An updated version of Mapping Australian higher education is not on the horizon, but to extend the life of the 2023 version I have updated the data behind the charts and some tables. An Excel file with these and the two further updates mentioned below is here.
Further update 6/11/2024: The 2023 Student Experience Survey results have been released. Some question changes have broken the time series but the replacement question results are recorded.
Further update 12/11/2024: A careful reader has identified the missing higher education provider mentioned below and identified other errors in my institutes of higher education appendix. Hopefully the list is now correct and complete. This update also includes 2024 bachelor and above attainment data.
The original pdf with explanatory text is here.
Some noteworthy changes since its publication:
- We now know that domestic enrolments fell in both 2022 and 2023; enrolments last declined in 2004 (figure 3)
- International students – although no regular reader of this blog needs this pointed out – recovered strongly from the COVID period (figure 10)
- The source country skew of international students means that a top 15 source country does not necessarily send a lot of students, but for the first time an African country made it to the list, Kenya with 6,538 students in 2023 (figure 11) (and 7,330 onshore YTD July in 2024).
- Higher education student income support recipient numbers continued to fall, to 156,710 in mid-2023, the lowest figure since 2009 (figure 18). While since 2022 falling income support recipients is partly due to fewer students, except for a COVID spike the number has been in structural decline since 2017.
- Staff numbers recovered strongly in 2023 to be roughly what they were in March 2020 (figure 19)
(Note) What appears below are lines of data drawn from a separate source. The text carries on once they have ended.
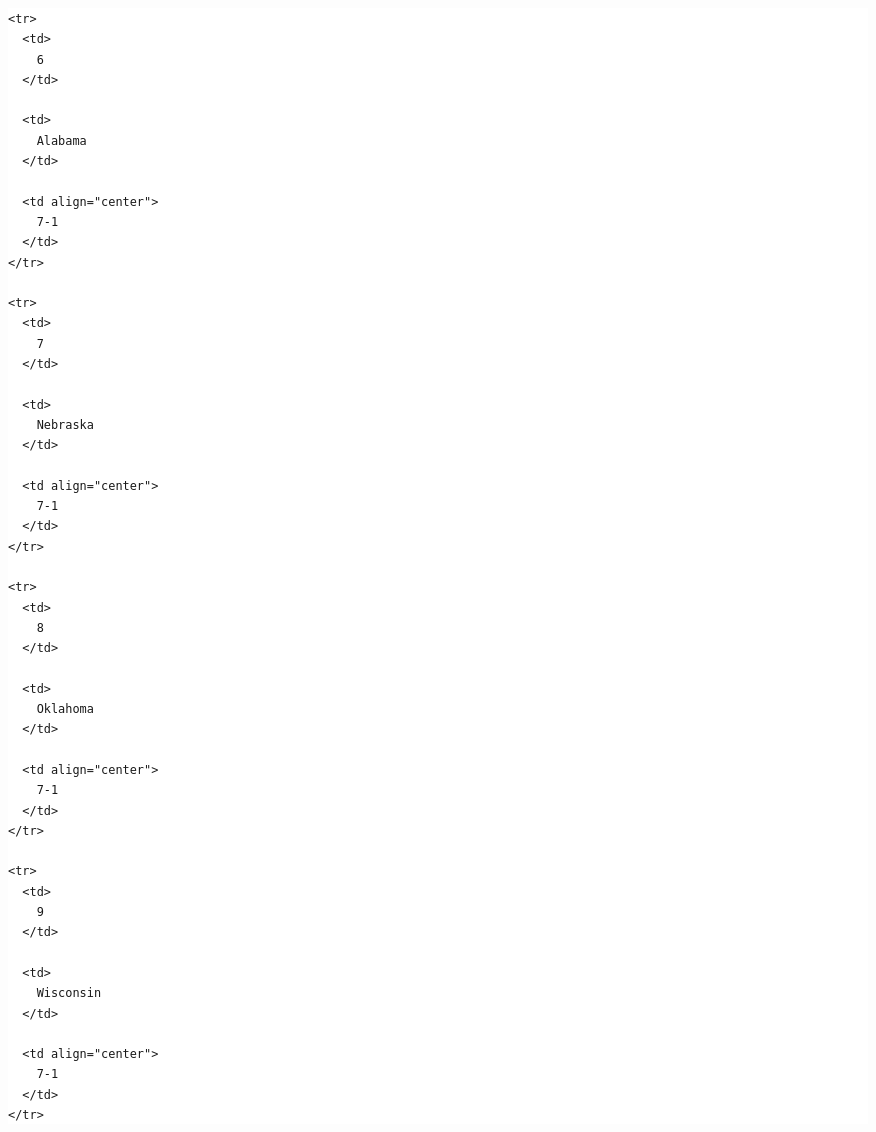     <tr>
      <td>
        6
      </td>

      <td>
        Alabama
      </td>

      <td align="center">
        7-1
      </td>
    </tr>

    <tr>
      <td>
        7
      </td>

      <td>
        Nebraska
      </td>

      <td align="center">
        7-1
      </td>
    </tr>

    <tr>
      <td>
        8
      </td>

      <td>
        Oklahoma
      </td>

      <td align="center">
        7-1
      </td>
    </tr>

    <tr>
      <td>
        9
      </td>

      <td>
        Wisconsin
      </td>

      <td align="center">
        7-1
      </td>
    </tr>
- HELP repayments increased increased significantly, from $5.56 billion in respect of 2021-22 to $7.8 billion in respect of 2022-23 (figure 31B). Most of this was due to voluntary repayments increasing from $780 million to $2.9 billion, as debtors sought to evade high indexation (some of which will be refunded if the indexation reduction bill passes).
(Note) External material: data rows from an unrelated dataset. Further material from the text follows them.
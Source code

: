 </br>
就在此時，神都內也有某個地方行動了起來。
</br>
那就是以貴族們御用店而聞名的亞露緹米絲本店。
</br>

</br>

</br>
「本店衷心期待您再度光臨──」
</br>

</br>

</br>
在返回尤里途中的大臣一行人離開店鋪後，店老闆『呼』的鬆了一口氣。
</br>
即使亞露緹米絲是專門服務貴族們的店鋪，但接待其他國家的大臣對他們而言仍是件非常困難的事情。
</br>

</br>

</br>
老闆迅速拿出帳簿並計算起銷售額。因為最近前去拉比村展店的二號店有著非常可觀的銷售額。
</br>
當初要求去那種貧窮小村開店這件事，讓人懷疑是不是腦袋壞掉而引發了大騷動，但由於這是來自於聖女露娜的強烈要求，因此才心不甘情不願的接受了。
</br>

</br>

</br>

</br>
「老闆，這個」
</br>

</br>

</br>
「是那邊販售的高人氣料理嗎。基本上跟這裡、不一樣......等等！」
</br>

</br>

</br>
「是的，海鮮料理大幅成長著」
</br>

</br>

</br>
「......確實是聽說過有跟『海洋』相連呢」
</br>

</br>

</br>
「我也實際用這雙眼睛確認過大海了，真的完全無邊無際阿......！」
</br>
- Short-term graduate full-time employment rates improved, in 2023 reaching the best level since 2009 (figure 40)
- The number of higher education providers continued to increase, from 198 in mid-2023 to 211 in October 2024 (appendix A and appendix B).
The Department of Education’s failure to release the 2023 Finance or Student Experience Survey publications means that the update is not as full as I would like.